Cosa ci spiega? Ci spiega una cosa che anni fa poteva sembrare ovvia, mentre oggi e domani sarà sempre di più all’ordine del giorno: “La crisi dell’Europa, prima ancora di essere politica, degli stati e delle sue istituzioni, è una crisi dell’uomo. La crisi è innanzitutto antropologica. Riguarda un uomo che ha perso ogni riferimento di fondo, che non sa più chi è”.
E’ a dir poco interessante che proprio il Papa emerito e dimissionario, il teologo Ratzinger, abbia parlato di uomo e di antropologia come centro della crisi dell’Europa: un continente ormai ben poco cristiano e che dopo il 1945 ha perso anche la grande cultura ebraica che nella prima metà del Novecento era stata il cuore delle scienze, delle arti, della filosofia e degli studi umanistici.

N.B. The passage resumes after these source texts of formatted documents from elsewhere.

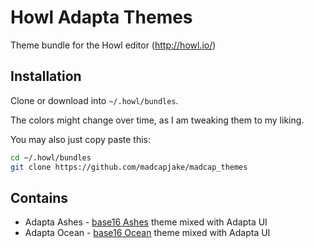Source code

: 
# Howl Adapta Themes

Theme bundle for the Howl editor (http://howl.io/)

## Installation

Clone or download into `~/.howl/bundles`.

The colors might change over time, as I am tweaking them to my liking.

You may also just copy paste this:
```sh
cd ~/.howl/bundles
git clone https://github.com/madcapjake/madcap_themes
```
## Contains

- Adapta Ashes - [base16 Ashes](https://chriskempson.github.io/base16/#ashes) theme mixed with Adapta UI
- Adapta Ocean - [base16 Ocean](https://chriskempson.github.io/base16/#ocean) theme mixed with Adapta UI
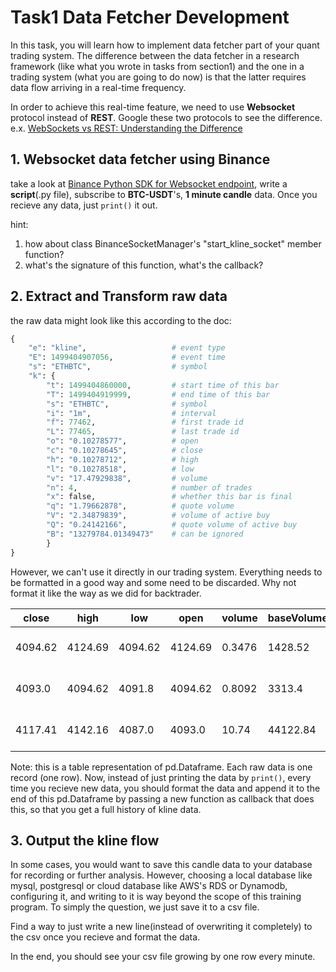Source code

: # Task1 Data Fetcher Development

In this task, you will learn how to implement data fetcher part of your quant trading system. The difference between the data fetcher in a research framework (like what you wrote in tasks from section1) and the one in a trading system (what you are going to do now) is that the latter requires data flow arriving in a real-time frequency.

In order to achieve this real-time feature, we need to use **Websocket** protocol instead of **REST**. Google these two protocols to see the difference. e.x. [WebSockets vs REST: Understanding the Difference](https://www.pubnub.com/blog/websockets-vs-rest-api-understanding-the-difference/)

## 1. Websocket data fetcher using Binance

take a look at [Binance Python SDK for Websocket endpoint](https://github.com/sammchardy/python-binance/blob/master/binance/websockets.py), write a **script**(.py file), subscribe to **BTC-USDT**'s, **1 minute candle** data. Once you recieve any data, just `print()` it out.

hint:
1. how about class BinanceSocketManager's "start_kline_socket" member function?
2. what's the signature of this function, what's the callback?

## 2. Extract and Transform raw data

the raw data might look like this according to the doc:

```python
{
    "e": "kline",					# event type
    "E": 1499404907056,				# event time
    "s": "ETHBTC",					# symbol
    "k": {
        "t": 1499404860000, 		# start time of this bar
        "T": 1499404919999, 		# end time of this bar
        "s": "ETHBTC",				# symbol
        "i": "1m",					# interval
        "f": 77462,					# first trade id
        "L": 77465,					# last trade id
        "o": "0.10278577",			# open
        "c": "0.10278645",			# close
        "h": "0.10278712",			# high
        "l": "0.10278518",			# low
        "v": "17.47929838",			# volume
        "n": 4,						# number of trades
        "x": false,					# whether this bar is final
        "q": "1.79662878",			# quote volume
        "V": "2.34879839",			# volume of active buy
        "Q": "0.24142166",			# quote volume of active buy
        "B": "13279784.01349473"	# can be ignored
        }
}
```

However, we can't use it directly in our trading system. Everything needs to be formatted in a good way and some need to be discarded. Why not format it like the way as we did for backtrader. 

|close|high|low|open|volume|baseVolume|datetime|
|-----|----|---|----|------|----------|--------|
|4094.62|4124.69|4094.62|4124.69|0.3476|1428.52|2017-08-20 03:01:00|
|4093.0|4094.62|4091.8|4094.62|0.8092|3313.4|2017-08-20 03:02:00|
|4117.41|4142.16|4087.0|4093.0|10.74|44122.84|2017-08-20 03:03:00|

Note: this is a table representation of pd.Dataframe. Each raw data is one record (one row). Now, instead of just printing the data by `print()`, every time you recieve new data, you should format the data and append it to the end of this pd.Dataframe by passing a new function as callback that does this, so that you get a full history of kline data.

## 3. Output the kline flow

In some cases, you would want to save this candle data to your database for recording or further analysis. However, choosing a local database like mysql, postgresql or cloud database like AWS's RDS or Dynamodb, configuring it, and writing to it is way beyond the scope of this training program. To simply the question, we just save it to a csv file.

Find a way to just write a new line(instead of overwriting it completely) to the csv once you recieve and format the data. 

In the end, you should see your csv file growing by one row every minute.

Sembra che oggi in occidente l’umanesimo stia a cuore soprattutto, se non esclusivamente, a chi pensa ancora in termini di tradizione giudaico-cristiana. I laici puri e material-progressisti, i quali credono che uomo e cervello umano non siano altro che macchine o neomacchine biotecniche, fanno sempre più a meno della tradizione culturale. Quando se ne occupano è solo in chiave ministeriale, in termini di “beni immobili”, di “deposito valori”, di opportunità turistico-commerciale, di ornamento estetico. La cultura europea è diventata una coccarda per celebrazioni domenicali.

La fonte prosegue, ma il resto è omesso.